Bahkan lebih `keren`nya, ucapan janji itu tidaklah ditujukan kepada pasangan, 
melainkan kepada
ayah kandung wanita itu. Maka seorang laki-laki yang bertanggung-jawab akan 
berikrar dan melakukan
ikatan untuk menjadikan wanita itu sebagai orang yang menjadi pendamping 
hidupnya, mencukupi
seluruh kebutuhan hidupnya dan menjadi `pelindung` dan `pengayomnya`. Bahkan 
`mengambil alih`
kepemimpinannya dari bahu sang ayah ke atas bahunya.

Dengan ikatan itu, jadilah seorang laki-laki itu `laki-laki sejati`. Karena dia 
telah menjadi
suami dari seorang wanita. Dan hanya ikatan inilah yang bisa memastikan apakah 
seorang laki-laki
itu betul serorang gentlemen atau sekedar kelas laki-laki iseng tanpa nyali. 
Beraninya hanya
menikmati sensasi seksual, tapi tidak siap menjadi "the real man".

Dalam Islam, hanya hubungan suami istri sajalah yang membolehkan terjadinya 
kontak-kontak yang
mengarah kepada birahi.

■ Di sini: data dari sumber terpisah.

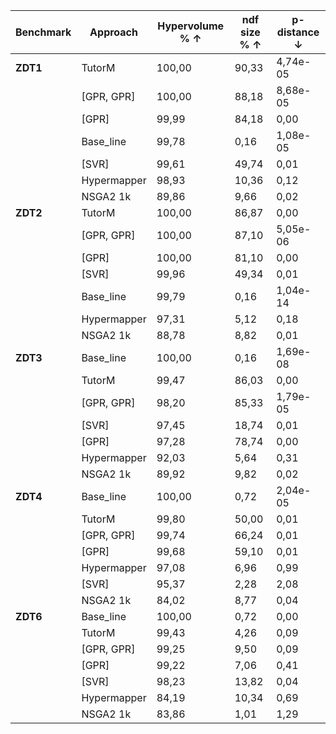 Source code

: | **Benchmark** 	| **Approach**    	| **Hypervolume %** ↑  	| **ndf size** % ↑	| **p-distance** ↓|
|---------	|-------------	|-------------	|------------	|------------	|
| **ZDT1**    	| TutorM      	| 100,00      	| 90,33      	| 4,74e-05   	|
|       	| [GPR, GPR]  	| 100,00      	| 88,18      	| 8,68e-05   	|
|       	| [GPR]       	| 99,99       	| 84,18      	| 0,00       	|
|       	| Base_line   	| 99,78       	| 0,16       	| 1,08e-05   	|
|       	| [SVR]       	| 99,61       	| 49,74      	| 0,01       	|
|       	| Hypermapper 	| 98,93       	| 10,36      	| 0,12       	|
|       	| NSGA2 1k    	| 89,86       	| 9,66       	| 0,02       	|
| **ZDT2**    	| TutorM      	| 100,00      	| 86,87      	| 0,00       	|
|       	| [GPR, GPR]  	| 100,00      	| 87,10      	| 5,05e-06   	|
|       	| [GPR]       	| 100,00      	| 81,10      	| 0,00       	|
|       	| [SVR]       	| 99,96       	| 49,34      	| 0,01       	|
|       	| Base_line   	| 99,79       	| 0,16       	| 1,04e-14   	|
|       	| Hypermapper 	| 97,31       	| 5,12       	| 0,18       	|
|       	| NSGA2 1k    	| 88,78       	| 8,82       	| 0,01       	|
| **ZDT3**    	| Base_line   	| 100,00      	| 0,16       	| 1,69e-08   	|
|       	| TutorM      	| 99,47       	| 86,03      	| 0,00       	|
|       	| [GPR, GPR]  	| 98,20       	| 85,33      	| 1,79e-05   	|
|       	| [SVR]       	| 97,45       	| 18,74      	| 0,01       	|
|       	| [GPR]       	| 97,28       	| 78,74      	| 0,00       	|
|       	| Hypermapper 	| 92,03       	| 5,64       	| 0,31       	|
|       	| NSGA2 1k    	| 89,92       	| 9,82       	| 0,02       	|
| **ZDT4**    	| Base_line   	| 100,00      	| 0,72       	| 2,04e-05   	|
|       	| TutorM      	| 99,80       	| 50,00      	| 0,01       	|
|       	| [GPR, GPR]  	| 99,74       	| 66,24      	| 0,01       	|
|       	| [GPR]       	| 99,68       	| 59,10      	| 0,01       	|
|       	| Hypermapper 	| 97,08       	| 6,96       	| 0,99       	|
|       	| [SVR]       	| 95,37       	| 2,28       	| 2,08       	|
|       	| NSGA2 1k    	| 84,02       	| 8,77       	| 0,04       	|
| **ZDT6**    	| Base_line   	| 100,00      	| 0,72       	| 0,00       	|
|       	| TutorM      	| 99,43       	| 4,26       	| 0,09       	|
|       	| [GPR, GPR]  	| 99,25       	| 9,50       	| 0,09       	|
|       	| [GPR]       	| 99,22       	| 7,06       	| 0,41       	|
|       	| [SVR]       	| 98,23       	| 13,82      	| 0,04       	|
|       	| Hypermapper 	| 84,19       	| 10,34      	| 0,69       	|
|       	| NSGA2 1k    	| 83,86       	| 1,01       	| 1,29       	|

Baik itu sentuhan, pegangan, cium dan juga seks. 
Sedangkan di luar nikah,
Islam tidak pernah membenarkan semua itu. Akhlaq ini sebenarnya bukan hanya 
monopoli agama Islam
saja, tapi hampir semua agama mengharamkan perzinaan. Apalagi agama Kristen 
yang dulunya adalah
agama Islam juga, namun karena terjadi penyimpangan besar sampai masalah sendi 
yang paling pokok,
akhirnya tidak pernah terdengar kejelasan agama ini mengharamkan zina dan 
perbuatan yang
menyerampet kesana.

Sedangkan pemandangan yang kita lihat dimana ada orang Islam yang melakukan 
praktek pacaran dengan
pegang-pegangan, ini menunjukkan bahwa umumnya manusia memang telah terlalu 
jauh dari agama.
Karena praktek itu bukan hanya terjadi pada masyarakat Islam yang nota bene 
masih sangat kental
dengan keaslian agamanya, tapi masyakat dunia ini memang benar-benar telah 
dilanda degradasi
agama.

Barat yang mayoritas nasrani justru merupakan sumber dari hedonisme dan 
permisifisme ini. Sehingga
kalau pemandangan buruk itu terjadi juga pada sebagian pemuda-pemudi Islam, 
tentu kita tidak
melihat dari satu sudut pandang saja. Tapi lihatlah bahwa kemerosotan moral ini 
juga terjadi pada
agama lain, bahkan justru lebih parah.

c. Pacaran Bukan Cinta

Melihat kecenderungan aktifitas pasangan muda yang berpacaran, sesungguhnya 
sangat sulit untuk
mengatakan bahwa pacaran itu adalah media untuk saling mencinta satu sama lain. 
Sebab sebuah cinta
sejati tidak berbentuk sebuah perkenalan singkat, misalnya dengan bertemu di 
suatu kesempatan
tertentu lalu saling bertelepon, tukar menukar SMS, chatting dan diteruskan 
dengan janji bertemu
langsung.

Semua bentuk aktifitas itu sebenarnya bukanlah aktifitas cinta, sebab yang 
terjadi adalah kencan
dan bersenang-senang. Sama sekali tidak ada ikatan formal yang resmi dan 
diakui. Juga tidak ada
ikatan tanggung-jawab antara mereka. Bahkan tidak ada kepastian tentang 
kesetiaan dan seterusnya.

Padahal cinta itu adalah memiliki, tanggung-jawab, ikatan syah dan sebuah harga 
kesetiaan. Dalam
format pacaran, semua instrumen itu tidak terdapat, sehingga jelas sekali bahwa 
pacaran itu sangat
berbeda dengan cinta.

d. Pacaran Bukanlah Penjajakan / Perkenalan

Bahkan kalau pun pacaran itu dianggap sebagai sarana untuk saling melakukan 
penjajakan, atau
perkenalan atau mencari titik temu antara kedua calon suami istri, bukanlah 
anggapan yang benar.
Sebab penjajagan itu tidak adil dan kurang memberikan gambaran sesungguhnya 
atas data yang
diperlukan dalam sebuah persiapan pernikahan.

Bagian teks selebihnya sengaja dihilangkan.